1- ni le gouvernement, ni l’armée n’abandonnèrent les harkis : le ministre des Armées, Pierre Messmer, proposa aux harkis le 8 mars 1962 : Le choix entre un engagement dans l’armée et le retour à la vie civile avec prime de licenciement. Or, 21 000 supplélifs sur les 40 000 que comptait l’armée à ce moment-là demandèrent leur licenciement ;

2 - la France accueillit les harkis, certainement mal, mais les accueillit. 14 000 harkis partirent pour la France, fin juillet 1962. Pompidou estima nécessaire, le 19 septembre 1962 : d’assurer le transfert en France des anciens supplétifs qui sont actuellement en Algérie et qui sont venus chercher refuge auprès des forces françaises 25 000 à 27 000 harkis furent acrueillis officiellement entre juin 1962 et juillet 1963. Au recensement de 1968, 85 000 anciens supplétifs et membres de leur famille confirmèrent leur nationalité française ;

3 - le chiffre de 100 000 harkis massacrés « relève de la légende noire ». Il faut en rester à l’évaluation de la 10 000 annoncée par l’ambassadeur Jean-Marcel Jeanneney. Et de poser la question : « Est-ce là une page honteuse de notre histoire ? »

1. C.-R. Ageron, Genèse de l’Algérie algérienne, p. 535-553.
2. Ibid., p. 535.
3. Ibid., p. 664-667.

Jean-Pierre Peyroulou
Esprit, octobre 2005

En hommage à l’historien Charles-Robert Ageron

En hommage à l’historien Charles-Robert Ageron, les éditions Bouchène viennent de faire paraître cinq volumes traitant de la colonisation française en Algérie, De l’Algérie française à l’Algérie algérienne réunis en deux volumes, un choix d’études portant sur l’histoire de l’Algérie s’étalant de l’époque coloniale aux accords d’Evian.

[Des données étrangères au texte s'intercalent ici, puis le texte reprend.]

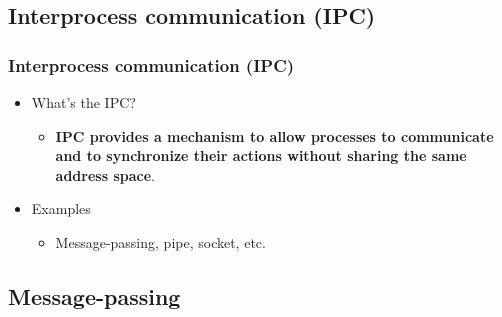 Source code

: \documentclass[CJKutf8,xcolor=pdftex,dvipsnames,table]{beamer}
\begin{document}
\begin{CJK*}{UTF8}{song}
  \section{Interprocess communication (IPC)}

  \begin{frame}
  \frametitle{Interprocess communication (IPC)} \pause
  \begin{itemize}
  \item{What's the IPC?} \pause
    \begin{itemize}
    \item{\textbf{IPC provides a mechanism to allow processes to communicate and to synchronize their actions without sharing the same address space}.} \pause
    \end{itemize}
  \item{Examples} \pause
    \begin{itemize}
    \item{Message-passing, pipe, socket, etc.} \pause
    \end{itemize}
  \end{itemize}
  \end{frame}

  \iffalse

  \subsection{Message-passing}


\end{CJK*}
\end{document}
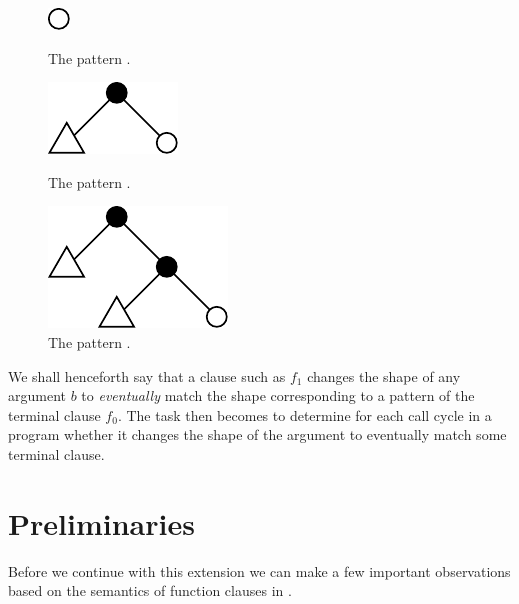 
\begin{figure}[htbp!]
\begin{minipage}{0.3\linewidth}
\centering
\includegraphics{figures/size-change-fail-f1-0}
\caption[]{The pattern .}
\label{figure:size-change-fail-f1-0}
\end{minipage}
\begin{minipage}{0.3\linewidth}
\centering
\includegraphics{figures/size-change-fail-f1-1}
\caption[]{The pattern .}
\label{figure:size-change-fail-f1-1}
\end{minipage}
\begin{minipage}{0.3\linewidth}
\centering
\includegraphics{figures/size-change-fail-f1-2}
\caption[]{The pattern .}
\label{figure:size-change-fail-f1-2}
\end{minipage}
\end{figure}

We shall henceforth say that a clause such as $f_1$ changes the shape of any
argument $b$ to \emph{eventually} match the shape corresponding to a pattern of
the terminal clause $f_0$. The task then becomes to determine for each call
cycle in a program whether it changes the shape of the argument to eventually
match some terminal clause.

\section{Preliminaries}

Before we continue with this extension we can make a few important observations
based on the semantics of function clauses in \D{}.

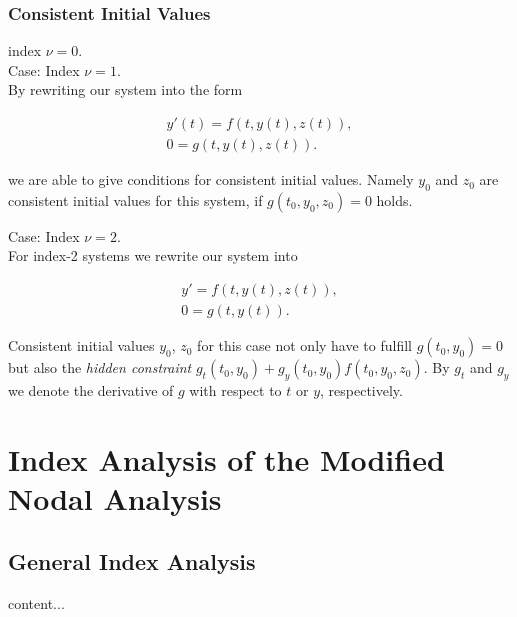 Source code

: 	\subsubsection{Consistent Initial Values}
	\begin{frame}
		index $\nu = 0$.\\ 
		
		Case: Index $\nu = 1$.\\
		
			By rewriting our system into the form
			
			\begin{align*}
				y'(t) = f(t,y(t),z(t)), \\
				0 = g(t,y(t),z(t)).
			\end{align*}
			
			we are able to give conditions for consistent initial values. Namely $y_0$ and $z_0$ are consistent initial values for this system, if $g(t_0, y_0, z_0) = 0$ holds.
			
	\end{frame}

	\begin{frame}
		Case: Index $\nu = 2$.\\
		
		For index-2 systems we rewrite our system into
		
		\begin{align*}
			y' = f(t,y(t),z(t)), \\
			0 = g(t,y(t)).
		\end{align*}
		
		Consistent initial values $y_0$, $z_0$ for this case not only have to fulfill $g(t_0, y_0) = 0$ but also the \emph{hidden constraint} $g_t(t_0, y_0) + g_y(t_0, y_0)f(t_0, y_0, z_0)$. By $g_t$ and $g_y$ we denote the derivative of $g$ with respect to $t$ or $y$, respectively.
	\end{frame}

\section*{Index Analysis of the Modified Nodal Analysis}
	\subsection{General Index Analysis}
	\begin{frame}
		content...
	\end{frame}
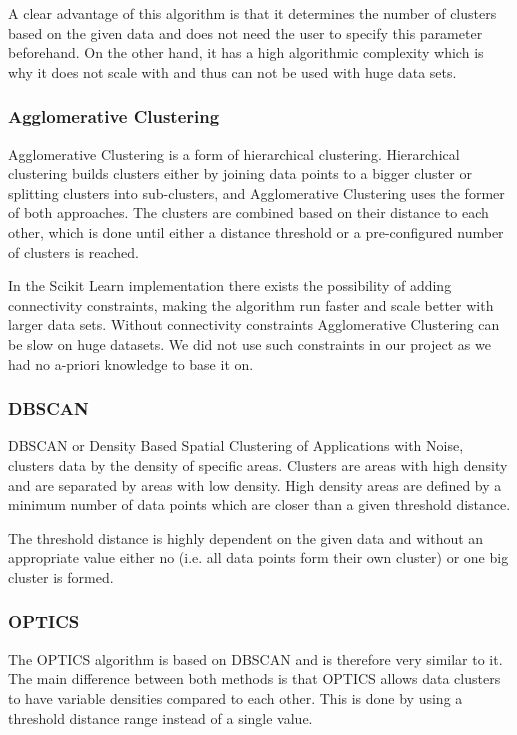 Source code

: A clear advantage of this algorithm is that it determines the number of clusters based on the given data and does not need the user to specify this parameter beforehand. On the other hand, it has a high algorithmic complexity which is why it does not scale with and thus can not be used with huge data sets.

\subsubsection{Agglomerative Clustering}
Agglomerative Clustering is a form of hierarchical clustering. Hierarchical clustering builds clusters either by joining data points to a bigger cluster or splitting clusters into sub-clusters, and Agglomerative Clustering uses the former of both approaches. The clusters are combined based on their distance to each other, which is done until either a distance threshold or a pre-configured number of clusters is reached.\cite{yildirim_2020}

In the Scikit Learn implementation there exists the possibility of adding connectivity constraints, making the algorithm run faster and scale better with larger data sets. Without connectivity constraints Agglomerative Clustering can be slow on huge datasets. We did not use such constraints in our project as we had no a-priori knowledge to base it on.

\subsubsection{DBSCAN}
DBSCAN or Density Based Spatial Clustering of Applications with Noise, clusters data by the density of specific areas. Clusters are areas with high density and are separated by areas with low density. High density areas are defined by a minimum number of data points which are closer than a given threshold distance.\cite{dbscan_paper}

The threshold distance is highly dependent on the given data and without an appropriate value either no (i.e. all data points form their own cluster) or one big cluster is formed.

\subsubsection{OPTICS}
The OPTICS algorithm is based on DBSCAN and is therefore very similar to it. The main difference between both methods is that OPTICS allows data clusters to have variable densities compared to each other. This is done by using a threshold distance range instead of a single value.\cite{optics_paper}

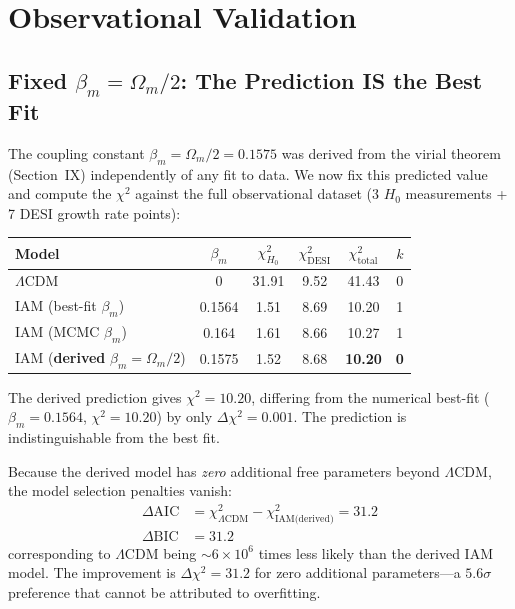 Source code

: \documentclass[aps,prd,twocolumn,superscriptaddress,nofootinbib]{revtex4-2}
\begin{document}
\section{Observational Validation}
\label{sec:validation}

\subsection{Fixed $\beta_m = \Omega_m/2$: The Prediction IS the Best Fit}

The coupling constant $\beta_m = \Omega_m/2 = 0.1575$ was derived from the virial theorem (Section~IX) independently of any fit to data. We now fix this predicted value and compute the $\chi^2$ against the full observational dataset (3 $H_0$ measurements + 7 DESI growth rate points):

\begin{center}
\begin{tabular}{lccccc}
\hline
Model & $\beta_m$ & $\chi^2_{H_0}$ & $\chi^2_\text{DESI}$ & $\chi^2_\text{total}$ & $k$ \\
\hline
$\Lambda$CDM & 0 & 31.91 & 9.52 & 41.43 & 0 \\
IAM (best-fit $\beta_m$) & 0.1564 & 1.51 & 8.69 & 10.20 & 1 \\
IAM (MCMC $\beta_m$) & 0.164 & 1.61 & 8.66 & 10.27 & 1 \\
IAM (\textbf{derived} $\beta_m = \Omega_m/2$) & 0.1575 & 1.52 & 8.68 & \textbf{10.20} & \textbf{0} \\
\hline
\end{tabular}
\end{center}

The derived prediction gives $\chi^2 = 10.20$, differing from the numerical best-fit ($\beta_m = 0.1564$, $\chi^2 = 10.20$) by only $\Delta\chi^2 = 0.001$. The prediction is indistinguishable from the best fit.

Because the derived model has \textit{zero} additional free parameters beyond $\Lambda$CDM, the model selection penalties vanish:
\begin{align}
\Delta\text{AIC} &= \chi^2_{\Lambda\text{CDM}} - \chi^2_\text{IAM(derived)} = 31.2 \nonumber \\
\Delta\text{BIC} &= 31.2
\end{align}
corresponding to $\Lambda$CDM being $\sim$$6 \times 10^6$ times less likely than the derived IAM model. The improvement is $\Delta\chi^2 = 31.2$ for zero additional parameters---a $5.6\sigma$ preference that cannot be attributed to overfitting.
\end{document}
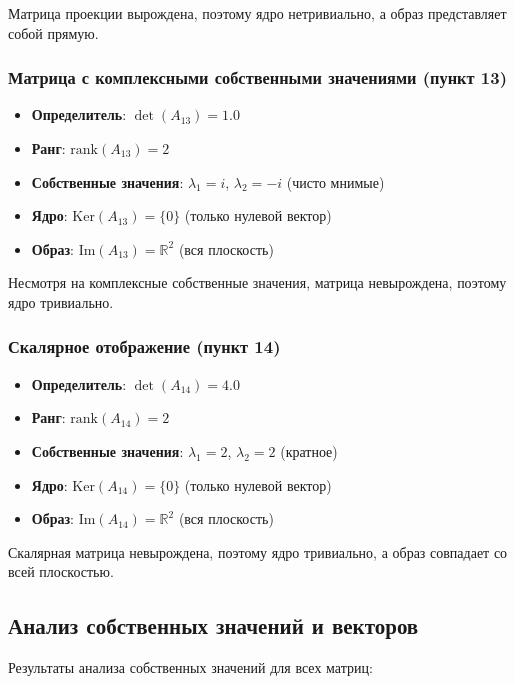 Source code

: Матрица проекции вырождена, поэтому ядро нетривиально, а образ представляет собой прямую.

\subsubsection*{Матрица с комплексными собственными значениями (пункт 13)}

\begin{itemize}
\item \textbf{Определитель}: $\det(A_{13}) = 1.0$
\item \textbf{Ранг}: $\text{rank}(A_{13}) = 2$
\item \textbf{Собственные значения}: $\lambda_1 = i$, $\lambda_2 = -i$ (чисто мнимые)
\item \textbf{Ядро}: $\text{Ker}(A_{13}) = \{0\}$ (только нулевой вектор)
\item \textbf{Образ}: $\text{Im}(A_{13}) = \mathbb{R}^2$ (вся плоскость)
\end{itemize}

Несмотря на комплексные собственные значения, матрица невырождена, поэтому ядро тривиально.

\subsubsection*{Скалярное отображение (пункт 14)}

\begin{itemize}
\item \textbf{Определитель}: $\det(A_{14}) = 4.0$
\item \textbf{Ранг}: $\text{rank}(A_{14}) = 2$
\item \textbf{Собственные значения}: $\lambda_1 = 2$, $\lambda_2 = 2$ (кратное)
\item \textbf{Ядро}: $\text{Ker}(A_{14}) = \{0\}$ (только нулевой вектор)
\item \textbf{Образ}: $\text{Im}(A_{14}) = \mathbb{R}^2$ (вся плоскость)
\end{itemize}

Скалярная матрица невырождена, поэтому ядро тривиально, а образ совпадает со всей плоскостью.

\subsection*{Анализ собственных значений и векторов}

Результаты анализа собственных значений для всех матриц:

Le gouvernement du général Berthezène à Alger en 1831 : cet ouvrage est une thèse complémentaire inédite de l’auteur, qui, prenant pour matériaux les documents d’archives, met en lumière la posture de ce général, qui, sans s’en prendre à la colonisation, a cependant réagi aux violences générées par ce système. Les Algériens musulmans et la France 1871-1919 : il s’agit là de la réédition des travaux de l’auteur relatifs à la domination coloniale examinée sous ses aspects administratifs et politiques. L’auteur y dissèque tous les instruments utilisés par le pouvoir colonial pour l’élimination des cadres « autochtones », leur domestication, celle de la justice musulmane ; le code de l’indigénat, de la dégradation voulue de l’enseignement de la langue arabe et enfin des tentatives de christianisation. Au plan économique, Ageron développe sur les mécanismes de confiscation et d’accaparement des terres. En ces temps de glorification par certains nostalgiques du système colonial français, l’édition ou la réédition de ces ouvrages ne pouvait être plus opportune. Pour rappel, le champ éditorial des éditions Bouchène, dirigées par leur fondateur Abderrahmane Bouchène, couvre les travaux de recherche en histoire, en anthropologie culturelle, la réédition d’ouvrages de référence et des fictions et témoignages sur les périodes récentes. Abderrahmane Bouchène qui avait ouvert sa maison d’édition en 1987 à Alger a dû, en 1994, s’exiler en France où il continue malgré tout à mener son projet éditorial à terme.